Accidentes arbóreos aparte, a un servidor le atrae mucho esta zona verde que parece una versión reducida de los mencionados Jardines de Picasso -los antiguos Jardines de la Aurora- con la ventaja de que este rincón vecino del Atabal ya no tiene que soportar el solar adyacente repleto de bolsas de escombros y otras deposiciones.

Pese a la pérdida del ejemplar, el parque continúa teniendo su encanto porque quedan otros en pie y, confiemos, con más capacidad de aguante; algunos de ellos, con tupidas enredaderas subiendo a las alturas mientras en la tierra evolucionan las costillas de Adán; por su parte las grevilleas (árboles de fuego) y ficus supervivientes siguen aspirando a lo más alto.

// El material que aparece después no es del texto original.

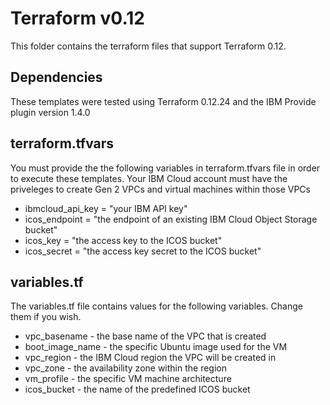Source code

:# Terraform v0.12

This folder contains the terraform files that support Terraform 0.12. 

## Dependencies

These templates were tested using Terraform 0.12.24 and the IBM Provide plugin version 1.4.0

## terraform.tfvars

You must provide the the following variables in terraform.tfvars file in order to execute these templates. Your IBM Cloud account must have the priveleges to create Gen 2 VPCs and virtual machines within those VPCs

* ibmcloud_api_key = "your IBM API key"
* icos_endpoint = "the endpoint of an existing IBM Cloud Object Storage bucket"
* icos_key = "the access key to the ICOS bucket"
* icos_secret = "the access key secret to the ICOS bucket"


## <span>variables.tf</span>

The <span>variables.tf</span> file contains values for the following variables. Change them if you wish.

* vpc_basename - the base name of the VPC that is created
* boot_image_name - the specific Ubuntu image used for the VM
* vpc_region - the IBM Cloud region the VPC will be created in
* vpc_zone - the availability zone within the region
* vm_profile - the specific VM machine architecture
* icos_bucket - the name of the predefined ICOS bucket

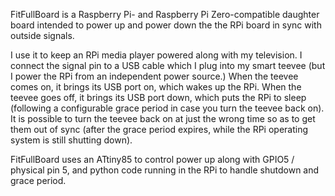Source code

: FitFullBoard is a Raspberry Pi- and Raspberry Pi Zero-compatible daughter board intended to power up and power down the the RPi board in sync with outside signals. 

I use it to keep an RPi media player powered along with my television. I connect the signal pin to a USB cable which I plug into my smart teevee (but I power the RPi from an independent power source.) When the teevee comes on, it brings its USB port on, which wakes up the RPi. When the teevee goes off, it brings its USB port down, which puts the RPi to sleep (following a configurable grace period in case you turn the teevee back on).  It is possible to turn the teevee back on at just the wrong time so as to get them out of sync (after the grace period expires, while the RPi operating system is still shutting down). 

FitFullBoard uses an ATtiny85 to control power up along with GPIO5 / physical pin 5, and python code running in the RPi to handle shutdown and grace period.
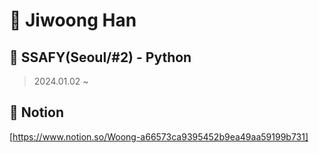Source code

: # 👋 Jiwoong Han
## 🌱 SSAFY(Seoul/#2) - Python
>2024.01.02 ~

## 📕 Notion
[https://www.notion.so/Woong-a66573ca9395452b9ea49aa59199b731]

<!--
**woongveloper/woongveloper** is a ✨ _special_ ✨ repository because its `README.md` (this file) appears on your GitHub profile.

Here are some ideas to get you started:

- 🔭 I’m currently working on ...
- 🌱 I’m currently learning ...
- 👯 I’m looking to collaborate on ...
- 🤔 I’m looking for help with ...
- 💬 Ask me about ...
- 📫 How to reach me: ...
- 😄 Pronouns: ...
- ⚡ Fun fact: ...
-->
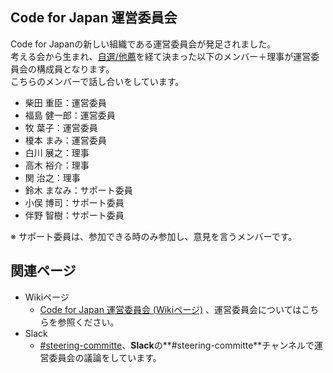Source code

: Code for Japan 運営委員会
--------------
Code for Japanの新しい組織である運営委員会が発足されました。  
考える会から生まれ、[自選/他薦](https://www.facebook.com/groups/codeforjapan/permalink/408144372727469/)を経て決まった以下のメンバー＋理事が運営委員会の構成員となります。  
こちらのメンバーで話し合いをしています。

* 柴田 重臣：運営委員
* 福島 健一郎：運営委員
* 牧 葉子：運営委員
* 榎本 まみ：運営委員
* 白川 展之：理事
* 高木 裕介：理事
* 関 治之：理事
* 鈴木 まなみ：サポート委員
* 小俣 博司：サポート委員
* 伴野 智樹：サポート委員

※ サポート委員は、参加できる時のみ参加し、意見を言うメンバーです。

関連ページ
---------
* Wikiページ
  -  [Code for Japan 運営委員会 (Wikiページ)][1] 、運営委員会についてはこちらを参照ください。
* Slack
  - [#steering-committe][2]、**Slack**の**#steering-committe**チャンネルで運営委員会の議論をしています。

[1]:https://github.com/codeforjapan/steering-committe/wiki/Code-for-Japan-%E9%81%8B%E5%96%B6%E5%A7%94%E5%93%A1%E4%BC%9A----Wiki%E3%83%9A%E3%83%BC%E3%82%B8
[2]:https://cfj.slack.com/messages/steering-committee/
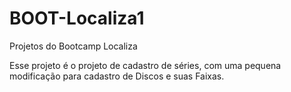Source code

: # BOOT-Localiza1
Projetos do Bootcamp Localiza

Esse projeto é o projeto de cadastro de séries, com uma pequena modificação para cadastro de Discos e suas Faixas.
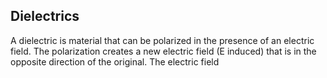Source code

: ## Dielectrics


A dielectric is material that can be polarized in the presence of an electric field. The polarization creates a new electric field (E induced) that is in the opposite direction of the original. The electric field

En una de las paredes limítrofes del parque, por cierto, subsiste una pintada montaraz de gran valor para los antropólogos pese a su carga insultante, pues lo que transmite nos retrotrae a la posguerra española, esos tiempos en los que triunfaba una canción tan cruel como Picadita de viruela. La pintada muestra el dibujo de una cara tristona con cuatro pelos y a continuación la siguiente leyenda: «4 pelos» seguida de una flecha y la palabra «tizica», sin acento y con zeta. Tremendo.